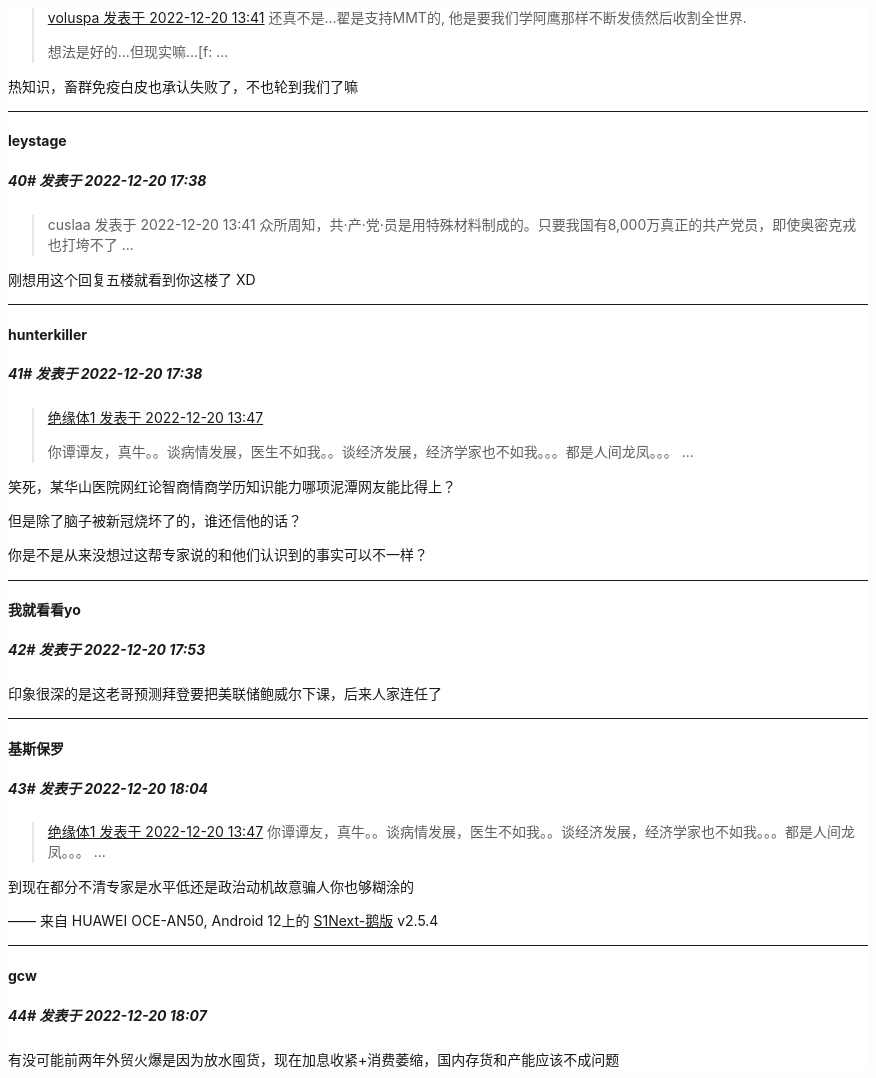 <blockquote><a href="httphttps://bbs.saraba1st.com/2b/forum.php?mod=redirect&amp;goto=findpost&amp;pid=59018801&amp;ptid=2110913" target="_blank">voluspa 发表于 2022-12-20 13:41</a>
还真不是...翟是支持MMT的, 他是要我们学阿鹰那样不断发债然后收割全世界.

想法是好的...但现实嘛...[f: ...</blockquote>
热知识，畜群免疫白皮也承认失败了，不也轮到我们了嘛

*****

####  leystage  
##### 40#       发表于 2022-12-20 17:38

<blockquote>cuslaa 发表于 2022-12-20 13:41
众所周知，共·产·党·员是用特殊材料制成的。只要我国有8,000万真正的共产党员，即使奥密克戎也打垮不了 ...</blockquote>
刚想用这个回复五楼就看到你这楼了 XD

*****

####  hunterkiller  
##### 41#       发表于 2022-12-20 17:38

<blockquote><a href="httphttps://bbs.saraba1st.com/2b/forum.php?mod=redirect&amp;goto=findpost&amp;pid=59018890&amp;ptid=2110913" target="_blank">绝缘体1 发表于 2022-12-20 13:47</a>

你谭谭友，真牛。。谈病情发展，医生不如我。。谈经济发展，经济学家也不如我。。。都是人间龙凤。。。 ...</blockquote>
笑死，某华山医院网红论智商情商学历知识能力哪项泥潭网友能比得上？

但是除了脑子被新冠烧坏了的，谁还信他的话？

你是不是从来没想过这帮专家说的和他们认识到的事实可以不一样？

*****

####  我就看看yo  
##### 42#       发表于 2022-12-20 17:53

印象很深的是这老哥预测拜登要把美联储鲍威尔下课，后来人家连任了

*****

####  基斯保罗  
##### 43#       发表于 2022-12-20 18:04

<blockquote><a href="httphttps://bbs.saraba1st.com/2b/forum.php?mod=redirect&amp;goto=findpost&amp;pid=59018890&amp;ptid=2110913" target="_blank">绝缘体1 发表于 2022-12-20 13:47</a>
你谭谭友，真牛。。谈病情发展，医生不如我。。谈经济发展，经济学家也不如我。。。都是人间龙凤。。。 ...</blockquote>
到现在都分不清专家是水平低还是政治动机故意骗人你也够糊涂的

—— 来自 HUAWEI OCE-AN50, Android 12上的 [S1Next-鹅版](https://github.com/ykrank/S1-Next/releases) v2.5.4

*****

####  gcw  
##### 44#       发表于 2022-12-20 18:07

有没可能前两年外贸火爆是因为放水囤货，现在加息收紧+消费萎缩，国内存货和产能应该不成问题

→ **Exercise aim**
Could you restate the material word for word, skipping any pictures it holds?

→ **Task output**
 <blockquote><a href="httphttps://bbs.saraba1st.com/2b/forum.php?mod=redirect&amp;goto=findpost&amp;pid=59018801&amp;ptid=2110913" target="_blank">voluspa 发表于 2022-12-20 13:41</a>
还真不是...翟是支持MMT的, 他是要我们学阿鹰那样不断发债然后收割全世界.

想法是好的...但现实嘛...[f: ...</blockquote>
热知识，畜群免疫白皮也承认失败了，不也轮到我们了嘛

*****

####  leystage  
##### 40#       发表于 2022-12-20 17:38

<blockquote>cuslaa 发表于 2022-12-20 13:41
众所周知，共·产·党·员是用特殊材料制成的。只要我国有8,000万真正的共产党员，即使奥密克戎也打垮不了 ...</blockquote>
刚想用这个回复五楼就看到你这楼了 XD

*****

####  hunterkiller  
##### 41#       发表于 2022-12-20 17:38

<blockquote><a href="httphttps://bbs.saraba1st.com/2b/forum.php?mod=redirect&amp;goto=findpost&amp;pid=59018890&amp;ptid=2110913" target="_blank">绝缘体1 发表于 2022-12-20 13:47</a>

你谭谭友，真牛。。谈病情发展，医生不如我。。谈经济发展，经济学家也不如我。。。都是人间龙凤。。。 ...</blockquote>
笑死，某华山医院网红论智商情商学历知识能力哪项泥潭网友能比得上？

但是除了脑子被新冠烧坏了的，谁还信他的话？

你是不是从来没想过这帮专家说的和他们认识到的事实可以不一样？

*****

####  我就看看yo  
##### 42#       发表于 2022-12-20 17:53

印象很深的是这老哥预测拜登要把美联储鲍威尔下课，后来人家连任了

*****

####  基斯保罗  
##### 43#       发表于 2022-12-20 18:04

<blockquote><a href="httphttps://bbs.saraba1st.com/2b/forum.php?mod=redirect&amp;goto=findpost&amp;pid=59018890&amp;ptid=2110913" target="_blank">绝缘体1 发表于 2022-12-20 13:47</a>
你谭谭友，真牛。。谈病情发展，医生不如我。。谈经济发展，经济学家也不如我。。。都是人间龙凤。。。 ...</blockquote>
到现在都分不清专家是水平低还是政治动机故意骗人你也够糊涂的

—— 来自 HUAWEI OCE-AN50, Android 12上的 [S1Next-鹅版](https://github.com/ykrank/S1-Next/releases) v2.5.4

*****

####  gcw  
##### 44#       发表于 2022-12-20 18:07

有没可能前两年外贸火爆是因为放水囤货，现在加息收紧+消费萎缩，国内存货和产能应该不成问题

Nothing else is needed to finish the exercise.